O convite sem data é a forma mais educada de não se ver. Parece afeto e funciona como adiamento. Enquanto a amizade depender de coincidência entre duas agendas cansadas, ela vai perder para o trânsito, para o expediente que esticou e para o sofá, em todas as tentativas.
Um clube de leitura resolve primeiro a parte logística. Existe uma data que se repete, existe assunto pronto sobre a mesa e existe um motivo declarado para estar ali que não obriga ninguém a expor a própria solidão. A repetição faz o resto: quem se vê de novo começa a saber das coisas do outro.

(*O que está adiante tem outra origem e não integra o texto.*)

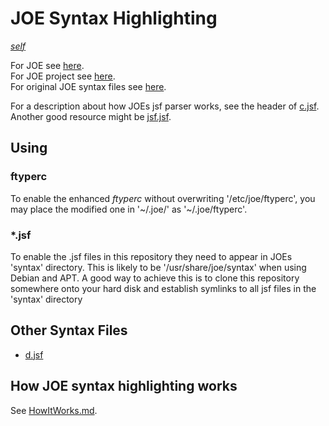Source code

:# JOE Syntax Highlighting

*[self](https://github.com/cmur2/joe-syntax)*

For JOE see [here](http://joe-editor.sourceforge.net/).  
For JOE project see [here](http://sourceforge.net/projects/joe-editor/).  
For original JOE syntax files see [here](http://joe-editor.hg.sourceforge.net/hgweb/joe-editor/joe-editor/file/tip/syntax).  

For a description about how JOEs jsf parser works, see the header of
[c.jsf](http://joe-editor.hg.sourceforge.net/hgweb/joe-editor/joe-editor/file/tip/syntax/c.jsf.in).
Another good resource might be
[jsf.jsf](http://joe-editor.hg.sourceforge.net/hgweb/joe-editor/joe-editor/file/tip/syntax/jsf.jsf.in).

## Using

### ftyperc

To enable the enhanced *ftyperc* without overwriting '/etc/joe/ftyperc', you
may place the modified one in '~/.joe/' as '~/.joe/ftyperc'.

### *.jsf

To enable the .jsf files in this repository they need to appear in JOEs
'syntax' directory.  This is likely to be '/usr/share/joe/syntax' when using
Debian and APT.  A good way to achieve this is to clone this repository
somewhere onto your hard disk and establish symlinks to all jsf files in the
'syntax' directory

## Other Syntax Files

* [d.jsf](https://gist.github.com/1032393)

## How JOE syntax highlighting works

See [HowItWorks.md](https://github.com/cmur2/joe-syntax/blob/master/HowItWorks.md).
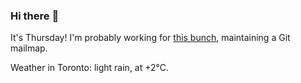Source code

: ### Hi there :wave:

It's Thursday! I'm probably working for [this bunch](https://github.com/kohofinancial), maintaining a Git mailmap.

Weather in Toronto: light rain, at +2°C.

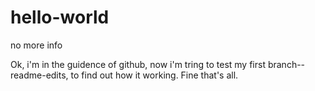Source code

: # hello-world
no more info

Ok, i'm in the guidence of github, now i'm tring to test my first branch--readme-edits, to find out 
how it working.
Fine that's all.
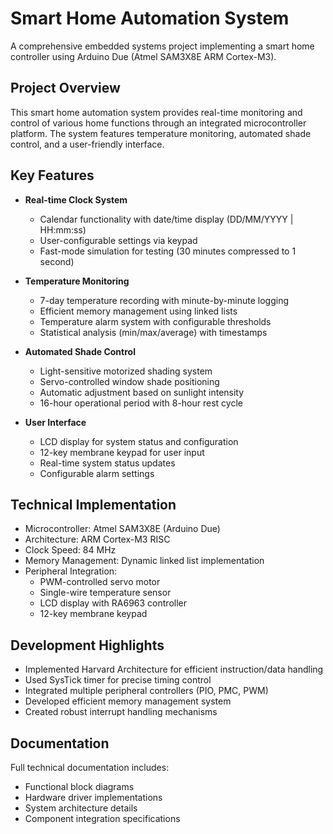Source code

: # Smart Home Automation System

A comprehensive embedded systems project implementing a smart home controller using Arduino Due (Atmel SAM3X8E ARM Cortex-M3).

## Project Overview
This smart home automation system provides real-time monitoring and control of various home functions through an integrated microcontroller platform. The system features temperature monitoring, automated shade control, and a user-friendly interface.

## Key Features
- **Real-time Clock System**
  - Calendar functionality with date/time display (DD/MM/YYYY | HH:mm:ss)
  - User-configurable settings via keypad
  - Fast-mode simulation for testing (30 minutes compressed to 1 second)

- **Temperature Monitoring**
  - 7-day temperature recording with minute-by-minute logging
  - Efficient memory management using linked lists
  - Temperature alarm system with configurable thresholds
  - Statistical analysis (min/max/average) with timestamps

- **Automated Shade Control**
  - Light-sensitive motorized shading system
  - Servo-controlled window shade positioning
  - Automatic adjustment based on sunlight intensity
  - 16-hour operational period with 8-hour rest cycle

- **User Interface**
  - LCD display for system status and configuration
  - 12-key membrane keypad for user input
  - Real-time system status updates
  - Configurable alarm settings

## Technical Implementation
- Microcontroller: Atmel SAM3X8E (Arduino Due)
- Architecture: ARM Cortex-M3 RISC
- Clock Speed: 84 MHz
- Memory Management: Dynamic linked list implementation
- Peripheral Integration:
  - PWM-controlled servo motor
  - Single-wire temperature sensor
  - LCD display with RA6963 controller
  - 12-key membrane keypad

## Development Highlights
- Implemented Harvard Architecture for efficient instruction/data handling
- Used SysTick timer for precise timing control
- Integrated multiple peripheral controllers (PIO, PMC, PWM)
- Developed efficient memory management system
- Created robust interrupt handling mechanisms

## Documentation
Full technical documentation includes:
- Functional block diagrams
- Hardware driver implementations
- System architecture details
- Component integration specifications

Reunidos Pela Mesma História se ocupa da condução, que é onde os grupos costumam morrer. Tem a pessoa que fala o tempo todo. Tem quem veio sem ler. Tem o silêncio depois da primeira pergunta e o livro que ninguém gostou. Conduzir é fazer a pergunta que puxa experiência em vez de opinião.
Falar de um personagem é uma maneira segura de falar de si. Alguém comenta a escolha de uma mãe no enredo e conta, sem perceber, alguma coisa da própria casa. É por essa porta que estranhos viram gente próxima, e é por ela que a sua falta passa a ser notada quando você não aparece.
Amizade adulta raramente morre de briga. Morre de agenda. O clube existe para devolver ao vínculo aquilo que a vida adulta tirou dele: uma data que volta sozinha.